Red Black Trees

  • Red-Black Tree, which is a self-balancing Binary Search Tree, resulting in a worst-case O(log n) time complexity, that is able to insert and remove elements by doing just a single pass through the tree, unlike an AVL Tree, which requires two passes through the tree.
  • AVL Trees are actually more balanced than Red-Black Trees
  • four properties of RBT:
    1. All nodes must be "colored" either red or black
    2. The root of the tree must be black
    3. If a node is red, all of its children must be black (i.e., we can’t have a red node with a red child)
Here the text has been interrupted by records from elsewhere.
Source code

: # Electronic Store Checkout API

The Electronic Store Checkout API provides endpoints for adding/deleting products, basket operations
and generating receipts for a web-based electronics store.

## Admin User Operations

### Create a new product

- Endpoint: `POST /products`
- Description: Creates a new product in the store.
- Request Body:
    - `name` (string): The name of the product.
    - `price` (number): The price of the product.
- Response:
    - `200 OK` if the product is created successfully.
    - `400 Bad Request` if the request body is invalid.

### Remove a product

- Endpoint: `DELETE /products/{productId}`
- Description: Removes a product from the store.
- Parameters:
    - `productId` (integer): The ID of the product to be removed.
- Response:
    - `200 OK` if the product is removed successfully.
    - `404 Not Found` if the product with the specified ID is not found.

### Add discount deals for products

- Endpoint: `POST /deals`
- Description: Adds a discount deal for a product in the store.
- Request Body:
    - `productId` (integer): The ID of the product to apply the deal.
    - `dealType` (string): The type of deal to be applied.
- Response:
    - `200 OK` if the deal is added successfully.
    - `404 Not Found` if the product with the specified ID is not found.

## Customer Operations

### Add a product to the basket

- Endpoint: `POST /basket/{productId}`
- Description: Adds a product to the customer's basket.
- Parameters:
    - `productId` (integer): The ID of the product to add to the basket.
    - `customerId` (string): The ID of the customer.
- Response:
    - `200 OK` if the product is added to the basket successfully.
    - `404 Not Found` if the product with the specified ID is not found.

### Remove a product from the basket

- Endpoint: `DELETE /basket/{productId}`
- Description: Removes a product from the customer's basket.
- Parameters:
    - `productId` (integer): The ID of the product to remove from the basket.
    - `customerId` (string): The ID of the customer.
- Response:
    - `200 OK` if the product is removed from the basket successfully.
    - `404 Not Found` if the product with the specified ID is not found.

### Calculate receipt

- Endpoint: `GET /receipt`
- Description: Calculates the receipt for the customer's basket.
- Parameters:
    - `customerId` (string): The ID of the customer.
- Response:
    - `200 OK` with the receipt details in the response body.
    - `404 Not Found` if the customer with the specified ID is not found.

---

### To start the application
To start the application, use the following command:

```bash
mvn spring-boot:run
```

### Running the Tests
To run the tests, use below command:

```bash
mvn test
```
    4. For any given node u, every possible path from u to a "null reference" (i.e., an empty left or right child) must contain the same number of black nodes
  • exercise break: CORRECT STATEMENTS
    1. Red-Black Trees and AVL Trees have the same average-case find, insert, and remove Big-O time complexities
    2. The height of a Red-Black Tree can be larger than the height of an AVL Tree with the same elements
    3. Red-Black Trees and AVL Trees have the same worst-case find, insert, and remove Big-O time complexities
    4. The height of a Red-Black Tree is at most twice the height of an AVL Tree with the same elements
    5. Some, but not all, Red-Black Trees are AVL Trees
  • Insertion: our default color for newly-inserted nodes is always red. The motivation behind this is that, if we were to automatically color a newly-inserted node black, we would probably break the "same number of black nodes along paths to null references" restriction (Property 4)
    1. If this new node is the first one in the tree (i.e., it is the root), simply recolor it black.
    2. Otherwise, during your traversal down the tree in the Binary Search Tree insertion algorithm, if you ever run into a black node with two red children, recolor all three nodes
    3. the newly-inserted red node became the child of a red node? It turns out that we can fairly simply fix this problem using AVL rotations and recoloring.
    4. in the case of a kink, we need to perform a double rotation.